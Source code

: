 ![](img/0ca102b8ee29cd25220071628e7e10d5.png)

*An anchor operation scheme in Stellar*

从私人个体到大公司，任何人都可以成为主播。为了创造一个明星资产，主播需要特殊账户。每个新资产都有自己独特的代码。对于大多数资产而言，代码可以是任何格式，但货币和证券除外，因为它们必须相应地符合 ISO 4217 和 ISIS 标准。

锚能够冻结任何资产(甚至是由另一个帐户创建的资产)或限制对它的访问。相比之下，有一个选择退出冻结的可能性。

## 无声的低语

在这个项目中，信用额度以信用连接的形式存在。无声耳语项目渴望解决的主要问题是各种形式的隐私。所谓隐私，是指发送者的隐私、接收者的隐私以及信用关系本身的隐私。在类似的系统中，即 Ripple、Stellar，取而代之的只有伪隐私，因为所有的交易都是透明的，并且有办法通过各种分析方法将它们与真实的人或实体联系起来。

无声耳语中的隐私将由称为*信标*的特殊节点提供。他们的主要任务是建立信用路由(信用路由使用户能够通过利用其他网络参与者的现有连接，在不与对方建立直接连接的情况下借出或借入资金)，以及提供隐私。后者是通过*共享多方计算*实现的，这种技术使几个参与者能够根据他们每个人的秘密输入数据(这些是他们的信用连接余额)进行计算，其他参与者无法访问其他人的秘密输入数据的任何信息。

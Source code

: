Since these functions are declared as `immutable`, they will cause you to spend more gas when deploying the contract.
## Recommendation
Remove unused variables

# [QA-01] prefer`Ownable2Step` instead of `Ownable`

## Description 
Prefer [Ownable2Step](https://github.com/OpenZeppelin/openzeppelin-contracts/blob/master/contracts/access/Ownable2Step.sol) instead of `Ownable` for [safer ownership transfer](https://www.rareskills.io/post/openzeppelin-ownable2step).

::::

:: Task item ::
Find how many lines in the listing contain the word "instead" and give that count alone.

:: Response box ::
2